(DATA SHOWN Opens)

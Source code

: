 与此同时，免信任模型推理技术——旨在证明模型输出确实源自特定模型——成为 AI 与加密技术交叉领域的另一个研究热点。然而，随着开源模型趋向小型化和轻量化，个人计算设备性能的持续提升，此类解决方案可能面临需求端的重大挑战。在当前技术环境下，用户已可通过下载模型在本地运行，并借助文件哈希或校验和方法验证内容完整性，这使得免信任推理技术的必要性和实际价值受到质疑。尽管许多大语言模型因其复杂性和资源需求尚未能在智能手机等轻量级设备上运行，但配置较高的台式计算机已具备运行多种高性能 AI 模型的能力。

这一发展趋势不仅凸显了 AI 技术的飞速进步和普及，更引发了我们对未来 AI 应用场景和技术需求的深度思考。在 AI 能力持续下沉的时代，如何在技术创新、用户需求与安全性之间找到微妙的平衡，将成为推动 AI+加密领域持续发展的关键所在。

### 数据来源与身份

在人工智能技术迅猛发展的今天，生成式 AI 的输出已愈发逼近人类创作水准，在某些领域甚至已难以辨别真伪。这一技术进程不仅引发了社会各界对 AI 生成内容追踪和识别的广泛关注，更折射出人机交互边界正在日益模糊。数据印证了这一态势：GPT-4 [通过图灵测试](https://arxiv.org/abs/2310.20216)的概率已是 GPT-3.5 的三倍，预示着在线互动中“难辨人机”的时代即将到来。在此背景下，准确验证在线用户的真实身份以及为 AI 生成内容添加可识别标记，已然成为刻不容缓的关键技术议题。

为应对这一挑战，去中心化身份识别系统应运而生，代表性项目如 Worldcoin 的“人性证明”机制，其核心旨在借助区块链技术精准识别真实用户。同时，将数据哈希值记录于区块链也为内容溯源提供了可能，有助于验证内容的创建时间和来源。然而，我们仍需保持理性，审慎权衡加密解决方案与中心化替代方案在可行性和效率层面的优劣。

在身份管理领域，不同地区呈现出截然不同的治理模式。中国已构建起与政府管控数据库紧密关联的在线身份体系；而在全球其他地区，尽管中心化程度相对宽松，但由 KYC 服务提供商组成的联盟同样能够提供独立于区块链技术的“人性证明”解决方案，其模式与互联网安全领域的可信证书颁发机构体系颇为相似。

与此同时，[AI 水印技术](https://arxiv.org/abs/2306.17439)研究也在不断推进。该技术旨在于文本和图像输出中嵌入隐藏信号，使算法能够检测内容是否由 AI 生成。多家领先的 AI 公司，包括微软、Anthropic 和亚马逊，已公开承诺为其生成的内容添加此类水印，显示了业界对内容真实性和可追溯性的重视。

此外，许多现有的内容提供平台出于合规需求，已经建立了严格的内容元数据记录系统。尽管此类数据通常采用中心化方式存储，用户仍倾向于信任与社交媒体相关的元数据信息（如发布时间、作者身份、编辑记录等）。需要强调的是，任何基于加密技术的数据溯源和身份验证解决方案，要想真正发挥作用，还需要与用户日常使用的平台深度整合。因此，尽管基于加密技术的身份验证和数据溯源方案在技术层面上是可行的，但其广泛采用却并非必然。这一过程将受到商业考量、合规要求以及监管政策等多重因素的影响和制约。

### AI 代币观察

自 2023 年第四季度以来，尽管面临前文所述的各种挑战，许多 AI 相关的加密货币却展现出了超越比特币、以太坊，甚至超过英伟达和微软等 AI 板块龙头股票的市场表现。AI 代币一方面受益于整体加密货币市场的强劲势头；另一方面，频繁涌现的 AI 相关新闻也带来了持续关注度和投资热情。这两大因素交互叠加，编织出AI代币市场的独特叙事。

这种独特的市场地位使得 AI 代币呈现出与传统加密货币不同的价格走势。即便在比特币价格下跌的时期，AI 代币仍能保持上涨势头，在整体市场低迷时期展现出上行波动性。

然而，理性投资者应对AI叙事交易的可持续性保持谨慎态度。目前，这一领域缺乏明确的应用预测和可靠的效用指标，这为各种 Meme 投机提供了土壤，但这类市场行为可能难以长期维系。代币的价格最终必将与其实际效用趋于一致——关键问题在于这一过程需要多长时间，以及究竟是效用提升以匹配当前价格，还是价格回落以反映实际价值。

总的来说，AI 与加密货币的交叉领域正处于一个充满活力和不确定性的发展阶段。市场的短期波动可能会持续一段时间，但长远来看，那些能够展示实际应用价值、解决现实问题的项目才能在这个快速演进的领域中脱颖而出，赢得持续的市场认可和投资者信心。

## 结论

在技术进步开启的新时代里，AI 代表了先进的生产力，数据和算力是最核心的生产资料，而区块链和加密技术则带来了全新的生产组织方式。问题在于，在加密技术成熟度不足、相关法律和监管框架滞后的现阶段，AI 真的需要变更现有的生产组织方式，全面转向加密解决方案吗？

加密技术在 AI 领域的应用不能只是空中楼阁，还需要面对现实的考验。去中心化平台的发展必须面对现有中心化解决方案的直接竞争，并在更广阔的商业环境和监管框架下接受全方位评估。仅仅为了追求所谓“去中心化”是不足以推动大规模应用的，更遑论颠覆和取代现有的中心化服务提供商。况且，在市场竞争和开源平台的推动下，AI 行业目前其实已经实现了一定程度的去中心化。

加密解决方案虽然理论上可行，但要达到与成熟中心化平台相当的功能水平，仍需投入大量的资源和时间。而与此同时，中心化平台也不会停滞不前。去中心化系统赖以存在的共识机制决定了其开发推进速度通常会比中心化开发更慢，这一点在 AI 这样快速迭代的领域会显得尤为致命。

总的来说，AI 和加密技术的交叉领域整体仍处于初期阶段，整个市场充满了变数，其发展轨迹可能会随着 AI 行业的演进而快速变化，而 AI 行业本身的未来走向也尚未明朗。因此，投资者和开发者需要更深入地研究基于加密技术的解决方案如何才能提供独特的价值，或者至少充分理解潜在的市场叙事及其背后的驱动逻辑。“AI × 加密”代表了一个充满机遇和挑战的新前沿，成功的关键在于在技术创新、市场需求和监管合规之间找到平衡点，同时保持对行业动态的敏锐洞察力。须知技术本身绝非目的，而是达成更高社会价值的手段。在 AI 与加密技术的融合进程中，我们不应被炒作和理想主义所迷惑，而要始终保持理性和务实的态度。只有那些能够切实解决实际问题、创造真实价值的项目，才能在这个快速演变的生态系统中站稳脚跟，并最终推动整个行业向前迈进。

(DATA SHOWN Closes)

→ **TASK OBJECTIVE**
In how many lines of the records does the word "人性证明" occur? Reply with the number only.

→ **TASK ANSWER**
2